• EXERCISE INSTRUCTIONS
Set down the first line below and each line after it, ending with the one that holds "- **LogPath:** Unknown". Pictures do not belong in the copy.

[Stored data entries]
**********
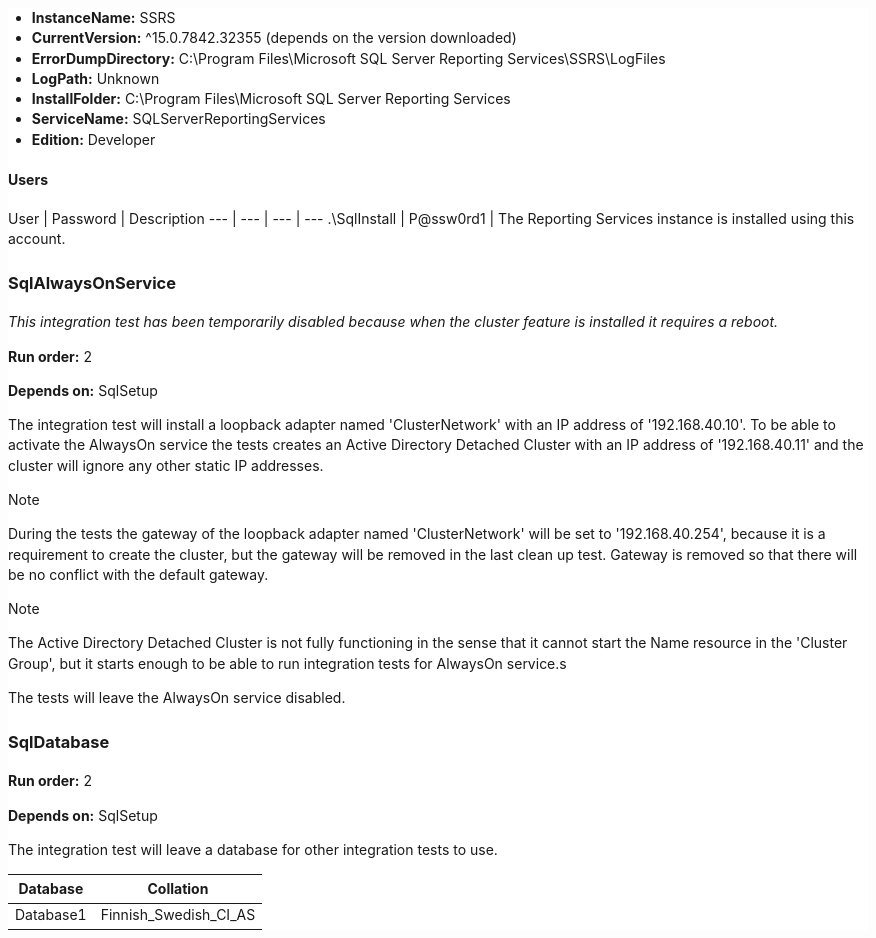 - **InstanceName:** SSRS
- **CurrentVersion:** ^15.0.7842.32355 (depends on the version downloaded)
- **ErrorDumpDirectory:** C:\Program Files\Microsoft SQL Server Reporting Services\SSRS\LogFiles
- **LogPath:** Unknown
- **InstallFolder:** C:\Program Files\Microsoft SQL Server Reporting Services
- **ServiceName:** SQLServerReportingServices
- **Edition:** Developer

#### Users


User | Password | Description
--- | --- | --- | ---
.\SqlInstall | P@ssw0rd1 | The Reporting Services instance is installed using this account.


### SqlAlwaysOnService

*This integration test has been temporarily disabled because when*
*the cluster feature is installed it requires a reboot.*

**Run order:** 2

**Depends on:** SqlSetup

The integration test will install a loopback adapter named 'ClusterNetwork' with
an IP address of '192.168.40.10'. To be able to activate the AlwaysOn service the
tests creates an Active Directory Detached Cluster with an IP address of
'192.168.40.11' and the cluster will ignore any other static IP addresses.


> [!NOTE]
> During the tests the gateway of the loopback adapter named 'ClusterNetwork'
> will be set to '192.168.40.254', because it is a requirement to create the cluster,
> but the gateway will be removed in the last clean up test. Gateway is removed so
> that there will be no conflict with the default gateway.

> [!NOTE]
> The Active Directory Detached Cluster is not fully functioning in the
> sense that it cannot start the Name resource in the 'Cluster Group', but it
> starts enough to be able to run integration tests for AlwaysOn service.s


The tests will leave the AlwaysOn service disabled.

### SqlDatabase

**Run order:** 2

**Depends on:** SqlSetup

The integration test will leave a database for other integration tests to
use.

Database | Collation
--- | ---
Database1 | Finnish_Swedish_CI_AS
**********
• OUTPUT BELOW
 - **InstanceName:** SSRS
- **CurrentVersion:** ^15.0.7842.32355 (depends on the version downloaded)
- **ErrorDumpDirectory:** C:\Program Files\Microsoft SQL Server Reporting Services\SSRS\LogFiles
- **LogPath:** Unknown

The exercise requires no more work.